[TASK PROMPT] The count of lines below that include the string "debug" is the whole answer; write it alone.

Stored data entries:
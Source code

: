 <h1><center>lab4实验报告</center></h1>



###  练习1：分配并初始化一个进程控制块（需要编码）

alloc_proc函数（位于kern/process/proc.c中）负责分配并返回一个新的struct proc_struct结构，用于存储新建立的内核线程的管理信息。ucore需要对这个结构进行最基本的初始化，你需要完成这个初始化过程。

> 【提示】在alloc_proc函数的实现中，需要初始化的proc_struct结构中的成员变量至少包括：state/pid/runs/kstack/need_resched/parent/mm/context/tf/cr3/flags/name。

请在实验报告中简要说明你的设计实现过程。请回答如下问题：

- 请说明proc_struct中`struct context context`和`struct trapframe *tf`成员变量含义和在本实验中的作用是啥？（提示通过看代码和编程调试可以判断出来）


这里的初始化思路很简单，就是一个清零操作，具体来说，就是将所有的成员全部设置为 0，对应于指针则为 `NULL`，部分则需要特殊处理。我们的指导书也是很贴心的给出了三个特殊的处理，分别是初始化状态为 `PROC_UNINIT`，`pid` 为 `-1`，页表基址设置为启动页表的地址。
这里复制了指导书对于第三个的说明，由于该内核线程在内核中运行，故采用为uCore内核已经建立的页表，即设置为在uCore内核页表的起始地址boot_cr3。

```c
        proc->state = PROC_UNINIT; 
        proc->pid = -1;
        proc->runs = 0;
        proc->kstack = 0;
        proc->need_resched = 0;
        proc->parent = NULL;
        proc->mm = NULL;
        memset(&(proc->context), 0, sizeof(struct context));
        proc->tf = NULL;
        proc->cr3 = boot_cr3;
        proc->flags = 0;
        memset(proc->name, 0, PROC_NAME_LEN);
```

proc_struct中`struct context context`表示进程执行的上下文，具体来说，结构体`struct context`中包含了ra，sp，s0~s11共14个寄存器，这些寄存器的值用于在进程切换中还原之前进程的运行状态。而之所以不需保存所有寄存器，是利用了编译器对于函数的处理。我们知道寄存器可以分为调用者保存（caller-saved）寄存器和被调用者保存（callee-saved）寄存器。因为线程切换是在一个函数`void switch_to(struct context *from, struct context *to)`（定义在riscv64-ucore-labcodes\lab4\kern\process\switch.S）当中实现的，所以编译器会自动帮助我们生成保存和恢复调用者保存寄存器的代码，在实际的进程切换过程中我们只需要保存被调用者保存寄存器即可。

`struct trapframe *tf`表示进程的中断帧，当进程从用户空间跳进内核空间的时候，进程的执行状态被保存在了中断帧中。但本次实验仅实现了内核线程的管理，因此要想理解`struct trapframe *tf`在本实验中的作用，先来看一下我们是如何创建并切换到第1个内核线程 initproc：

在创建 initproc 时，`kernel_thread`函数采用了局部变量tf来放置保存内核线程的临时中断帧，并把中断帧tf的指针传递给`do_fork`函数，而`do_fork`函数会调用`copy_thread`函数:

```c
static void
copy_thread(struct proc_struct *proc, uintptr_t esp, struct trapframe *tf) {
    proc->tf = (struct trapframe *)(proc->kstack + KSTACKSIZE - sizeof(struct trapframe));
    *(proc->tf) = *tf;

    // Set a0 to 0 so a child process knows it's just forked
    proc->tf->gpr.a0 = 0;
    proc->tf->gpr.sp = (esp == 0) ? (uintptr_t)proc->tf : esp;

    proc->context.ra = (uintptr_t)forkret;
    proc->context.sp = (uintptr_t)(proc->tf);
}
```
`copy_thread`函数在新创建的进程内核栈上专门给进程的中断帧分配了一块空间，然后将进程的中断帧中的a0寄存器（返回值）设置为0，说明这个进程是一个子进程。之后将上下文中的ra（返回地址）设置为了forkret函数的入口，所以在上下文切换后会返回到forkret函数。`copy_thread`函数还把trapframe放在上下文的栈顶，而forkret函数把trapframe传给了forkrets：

--

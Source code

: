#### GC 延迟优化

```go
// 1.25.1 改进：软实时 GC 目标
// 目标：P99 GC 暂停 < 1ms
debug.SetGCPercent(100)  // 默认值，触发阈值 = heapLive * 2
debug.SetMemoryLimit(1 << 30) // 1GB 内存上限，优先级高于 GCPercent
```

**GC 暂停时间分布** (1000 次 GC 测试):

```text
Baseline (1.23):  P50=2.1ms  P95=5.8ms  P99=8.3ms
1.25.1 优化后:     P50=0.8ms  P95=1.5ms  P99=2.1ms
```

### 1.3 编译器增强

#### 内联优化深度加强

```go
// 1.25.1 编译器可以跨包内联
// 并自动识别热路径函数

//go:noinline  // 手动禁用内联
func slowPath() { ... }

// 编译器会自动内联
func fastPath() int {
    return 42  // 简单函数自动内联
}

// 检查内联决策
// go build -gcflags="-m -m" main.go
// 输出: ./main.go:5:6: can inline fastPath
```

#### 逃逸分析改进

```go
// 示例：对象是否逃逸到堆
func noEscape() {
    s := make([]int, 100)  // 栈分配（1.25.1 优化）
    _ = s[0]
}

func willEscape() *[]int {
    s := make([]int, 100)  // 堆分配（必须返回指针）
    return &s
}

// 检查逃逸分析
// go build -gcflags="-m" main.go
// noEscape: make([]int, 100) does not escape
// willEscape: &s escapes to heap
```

...

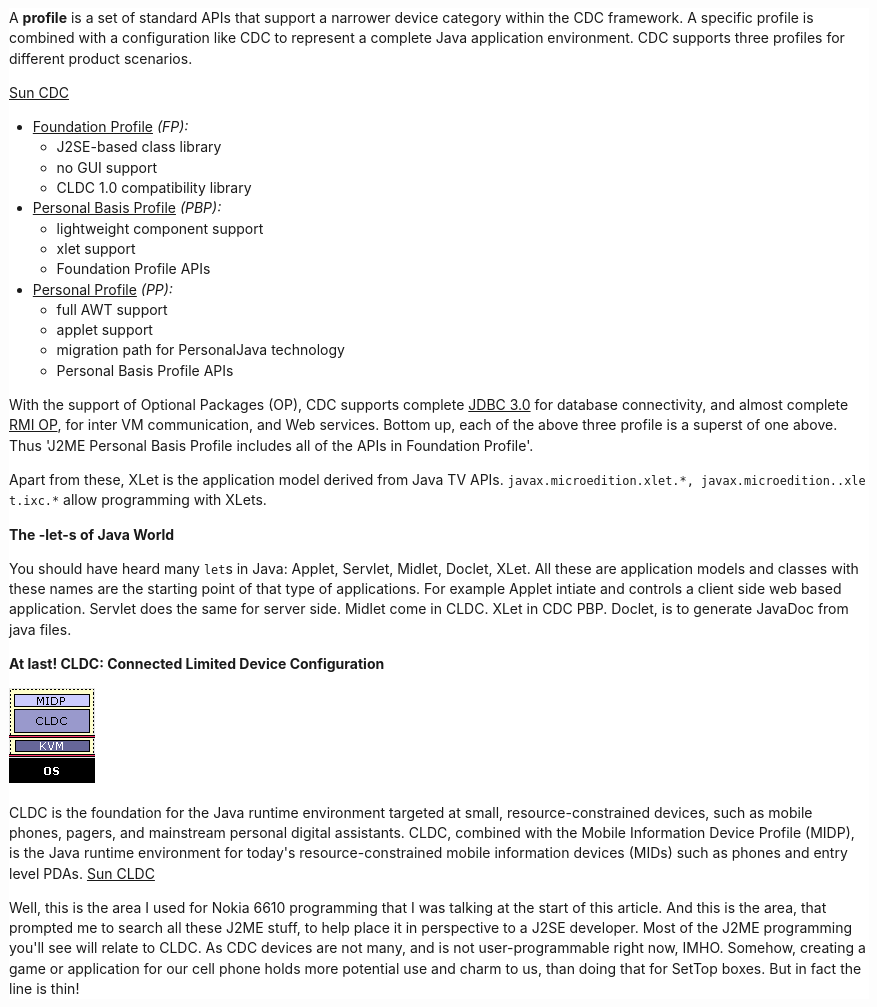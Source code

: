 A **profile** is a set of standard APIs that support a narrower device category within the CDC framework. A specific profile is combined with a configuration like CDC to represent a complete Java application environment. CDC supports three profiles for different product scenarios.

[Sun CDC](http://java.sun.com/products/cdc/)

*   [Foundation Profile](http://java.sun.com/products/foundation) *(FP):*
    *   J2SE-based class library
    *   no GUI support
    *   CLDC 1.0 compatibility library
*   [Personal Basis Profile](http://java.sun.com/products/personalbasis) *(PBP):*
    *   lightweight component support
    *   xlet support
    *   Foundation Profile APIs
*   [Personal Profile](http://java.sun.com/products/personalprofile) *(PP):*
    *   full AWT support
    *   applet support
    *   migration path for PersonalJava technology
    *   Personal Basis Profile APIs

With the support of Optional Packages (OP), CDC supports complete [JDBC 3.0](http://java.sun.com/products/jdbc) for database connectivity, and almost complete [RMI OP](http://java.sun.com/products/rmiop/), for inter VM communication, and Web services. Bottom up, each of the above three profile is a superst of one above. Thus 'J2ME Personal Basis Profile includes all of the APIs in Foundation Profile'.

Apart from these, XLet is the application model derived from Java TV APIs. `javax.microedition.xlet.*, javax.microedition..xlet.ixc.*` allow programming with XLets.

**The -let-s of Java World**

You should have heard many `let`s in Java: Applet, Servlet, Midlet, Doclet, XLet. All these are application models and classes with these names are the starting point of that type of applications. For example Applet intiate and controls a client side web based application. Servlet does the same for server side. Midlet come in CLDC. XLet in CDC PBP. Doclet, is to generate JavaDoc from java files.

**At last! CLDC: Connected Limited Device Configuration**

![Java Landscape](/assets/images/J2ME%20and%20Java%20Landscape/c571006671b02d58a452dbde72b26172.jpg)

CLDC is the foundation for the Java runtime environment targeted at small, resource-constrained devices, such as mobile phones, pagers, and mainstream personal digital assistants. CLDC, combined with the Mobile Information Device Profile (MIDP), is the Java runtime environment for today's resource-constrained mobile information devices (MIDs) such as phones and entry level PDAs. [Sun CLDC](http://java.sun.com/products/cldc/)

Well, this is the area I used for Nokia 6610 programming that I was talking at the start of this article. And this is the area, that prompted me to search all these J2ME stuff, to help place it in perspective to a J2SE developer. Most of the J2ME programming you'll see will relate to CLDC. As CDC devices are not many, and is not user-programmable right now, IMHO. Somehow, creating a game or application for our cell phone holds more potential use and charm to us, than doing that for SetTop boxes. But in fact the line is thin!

[EXPECTED OUTPUT] 2